Après un début tirant en longueur pour la mise en place des personnages, tout s’accélère et l’arrivée de nos héros à Paris marque un tournant. Cri-Cri nous gratifie d’une prestation vocale des plus mémorables lorsqu’elle entonne “le dimanche matin” (qui, pour l’anecdote, était chanté par Annie Cordy dans le film) ; elle saute de scène, fend la foule, nous fait chanter et taper des mains. Plus tard, le frisson parcourt le public lors du surprenant tableau “Garrimba Dieu des combats” au cours duquel Gilen Goicoechea dévoile sa maîtrise vocale. Juan Carlos Echeverry défend le rôle de Vincent avec justesse, même s’il manque parfois de puissance sur les chansons les plus iconiques (mais aussi les plus difficiles) ; les seconds rôles qui l’entourent sont d’un tel niveau qu’il est délicat de surpasser les uns ou les autre.
On rit de bon cœur lors du concours de chant au Moulin de la Galette, on est ému aux notes de la chanson “Ca m’fait que’qu’chose” ; l’arrivée au Mexique est également un éblouissement. Les costumes bariolés sont un délice pour les yeux, les projections et décors s’affinent, donnant l’impression que la scène double de volume et devient une hacienda ou un palais. C’est un peu comme si, en même temps que Vincent gagne en notoriété et touche du doigt son rêve de célébrité, tout son environnement gagne en beauté et luxe.
Un numéro de bolas particulièrement saisissant est intégré ; il apporte ces touches de modernité qui émaillent les 2 heures du spectacle, au même titre que les adaptations du livret et des dialogues faisant des incursions dans notre monde moderne, avec des clins d’œil à la pop culture (tel l’agent OSS 187 qui évoque la série de romans d’espionnage). La vingtaine de tableaux défile sous nos yeux en nous transportant dans tous les arts du spectacle ; mélange de flamenco et de claquettes, de chansons traditionnelles (“Rossignol de mes amours”), de danse et de ballet, jusqu’au final éblouissant où tous les artistes (chanteurs, danseurs et chœurs) investissent la scène dans leurs costumes d’apparat blancs pour reprendre “Mexico” avec le public (moment de rire, car nous n’avons clairement pas le niveau vocal suffisant).
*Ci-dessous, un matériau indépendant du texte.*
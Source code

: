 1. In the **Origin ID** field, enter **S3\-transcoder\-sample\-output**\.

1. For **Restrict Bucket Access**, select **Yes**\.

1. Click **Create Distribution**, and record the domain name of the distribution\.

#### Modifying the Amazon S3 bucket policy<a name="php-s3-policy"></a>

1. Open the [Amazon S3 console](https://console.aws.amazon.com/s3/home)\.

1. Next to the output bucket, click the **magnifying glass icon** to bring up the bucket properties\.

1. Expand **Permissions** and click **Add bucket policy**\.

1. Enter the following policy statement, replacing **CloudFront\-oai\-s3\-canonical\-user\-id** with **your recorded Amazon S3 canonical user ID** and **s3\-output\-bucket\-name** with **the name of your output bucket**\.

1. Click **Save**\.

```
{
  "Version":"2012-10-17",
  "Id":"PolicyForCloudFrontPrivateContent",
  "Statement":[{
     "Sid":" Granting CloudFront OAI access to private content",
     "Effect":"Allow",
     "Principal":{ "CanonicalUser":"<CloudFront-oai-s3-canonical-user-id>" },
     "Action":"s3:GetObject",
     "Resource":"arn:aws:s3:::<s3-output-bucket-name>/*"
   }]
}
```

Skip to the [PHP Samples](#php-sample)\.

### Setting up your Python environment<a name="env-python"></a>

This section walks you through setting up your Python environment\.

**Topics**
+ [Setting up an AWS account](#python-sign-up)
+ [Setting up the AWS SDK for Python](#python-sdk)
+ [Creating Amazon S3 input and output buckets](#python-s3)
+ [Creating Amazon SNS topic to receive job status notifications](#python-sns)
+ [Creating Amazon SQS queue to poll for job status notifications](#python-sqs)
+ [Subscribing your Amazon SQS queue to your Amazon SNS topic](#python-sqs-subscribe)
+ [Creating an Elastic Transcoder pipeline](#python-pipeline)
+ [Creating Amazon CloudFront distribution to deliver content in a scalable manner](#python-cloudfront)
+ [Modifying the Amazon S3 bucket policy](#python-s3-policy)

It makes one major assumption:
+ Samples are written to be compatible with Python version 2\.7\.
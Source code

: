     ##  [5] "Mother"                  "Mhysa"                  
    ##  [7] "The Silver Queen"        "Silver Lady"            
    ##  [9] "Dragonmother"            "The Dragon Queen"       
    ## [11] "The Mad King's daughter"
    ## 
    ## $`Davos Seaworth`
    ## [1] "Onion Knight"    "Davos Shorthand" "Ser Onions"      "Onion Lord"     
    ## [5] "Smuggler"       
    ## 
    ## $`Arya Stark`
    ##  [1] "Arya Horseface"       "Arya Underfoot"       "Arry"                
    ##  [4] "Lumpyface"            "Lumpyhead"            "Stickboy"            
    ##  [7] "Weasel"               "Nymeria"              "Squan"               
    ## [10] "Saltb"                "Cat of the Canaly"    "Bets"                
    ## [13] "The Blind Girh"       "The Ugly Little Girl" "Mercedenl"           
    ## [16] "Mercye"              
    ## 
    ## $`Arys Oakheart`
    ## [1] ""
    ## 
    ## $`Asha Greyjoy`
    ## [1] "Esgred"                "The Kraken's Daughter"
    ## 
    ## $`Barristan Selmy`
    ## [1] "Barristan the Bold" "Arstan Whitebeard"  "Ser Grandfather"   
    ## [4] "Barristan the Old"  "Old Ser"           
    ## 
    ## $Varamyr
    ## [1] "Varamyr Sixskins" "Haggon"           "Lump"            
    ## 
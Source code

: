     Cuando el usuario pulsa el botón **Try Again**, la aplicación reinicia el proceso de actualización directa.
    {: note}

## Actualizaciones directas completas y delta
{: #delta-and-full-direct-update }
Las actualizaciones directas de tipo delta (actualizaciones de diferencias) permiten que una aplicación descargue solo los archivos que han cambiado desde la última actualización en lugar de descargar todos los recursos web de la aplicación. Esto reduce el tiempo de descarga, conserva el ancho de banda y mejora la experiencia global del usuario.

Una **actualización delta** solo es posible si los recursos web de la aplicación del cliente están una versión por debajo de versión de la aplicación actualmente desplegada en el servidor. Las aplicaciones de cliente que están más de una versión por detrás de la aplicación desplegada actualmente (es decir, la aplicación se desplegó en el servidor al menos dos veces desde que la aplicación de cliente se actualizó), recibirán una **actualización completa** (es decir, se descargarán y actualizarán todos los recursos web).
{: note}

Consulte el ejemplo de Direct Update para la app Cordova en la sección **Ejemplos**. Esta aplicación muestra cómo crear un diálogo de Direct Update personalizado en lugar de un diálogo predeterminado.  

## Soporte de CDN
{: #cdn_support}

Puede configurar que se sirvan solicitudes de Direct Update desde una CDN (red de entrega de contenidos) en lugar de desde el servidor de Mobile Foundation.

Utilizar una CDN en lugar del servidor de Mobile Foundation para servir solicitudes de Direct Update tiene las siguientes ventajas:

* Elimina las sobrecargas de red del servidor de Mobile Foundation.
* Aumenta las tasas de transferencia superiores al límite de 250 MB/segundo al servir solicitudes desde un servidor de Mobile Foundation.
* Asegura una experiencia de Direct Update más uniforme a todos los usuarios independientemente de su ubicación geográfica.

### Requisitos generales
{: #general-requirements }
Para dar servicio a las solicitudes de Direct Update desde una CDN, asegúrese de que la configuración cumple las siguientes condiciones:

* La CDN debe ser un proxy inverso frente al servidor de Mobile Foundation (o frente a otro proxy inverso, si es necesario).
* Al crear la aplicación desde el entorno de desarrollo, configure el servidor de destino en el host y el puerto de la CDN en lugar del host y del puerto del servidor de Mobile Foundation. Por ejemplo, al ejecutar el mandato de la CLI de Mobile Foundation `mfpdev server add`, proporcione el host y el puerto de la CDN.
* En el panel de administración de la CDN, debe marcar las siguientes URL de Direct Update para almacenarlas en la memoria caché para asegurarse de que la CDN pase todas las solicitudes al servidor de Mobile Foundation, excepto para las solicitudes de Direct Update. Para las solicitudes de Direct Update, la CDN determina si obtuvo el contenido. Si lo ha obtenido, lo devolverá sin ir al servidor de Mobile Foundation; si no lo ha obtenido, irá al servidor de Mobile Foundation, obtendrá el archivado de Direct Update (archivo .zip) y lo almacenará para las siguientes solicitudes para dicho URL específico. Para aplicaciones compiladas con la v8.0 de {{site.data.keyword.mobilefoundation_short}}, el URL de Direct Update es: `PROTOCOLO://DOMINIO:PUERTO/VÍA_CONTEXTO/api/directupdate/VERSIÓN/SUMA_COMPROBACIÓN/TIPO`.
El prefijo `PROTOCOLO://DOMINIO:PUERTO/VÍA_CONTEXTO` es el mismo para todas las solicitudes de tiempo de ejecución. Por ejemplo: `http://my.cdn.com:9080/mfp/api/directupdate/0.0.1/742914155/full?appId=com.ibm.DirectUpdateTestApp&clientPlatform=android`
Cette exigence de la production nous fait oublier les quelques flottements dans la synchronisation des lumières et des changements de décors, qui peuvent se comprendre lorsque l’on sait qu’il n’y a eu que deux représentations de cette opérette. Laquelle pourrait pourtant tenir plusieurs jours au regard de sa qualité, et du public venu en masse. Toutes les générations étaient d’ailleurs au rendez-vous, les grands-parents faisant découvrir à leurs petits-enfants ce spectacle intemporel et des musiques qui, bien qu’éloignées des standards actuels, font partie de notre patrimoine. Saluons à cette occasion les musiciens de l’orchestre de l’Odéon qui accompagnent les représentations et ravissent nos oreilles.
Entre béret basque et sombrero, de Paris à Acapulco, les aventures de Vincent, Bilou et Cri-cri ont mêlé le soleil du Mexique à celui de la Canebière, le temps d’un week-end. Nous espérons que l’expérience sera renouvelée pour permettre au plus grand nombre de venir tenter d’atteindre LA note ultime.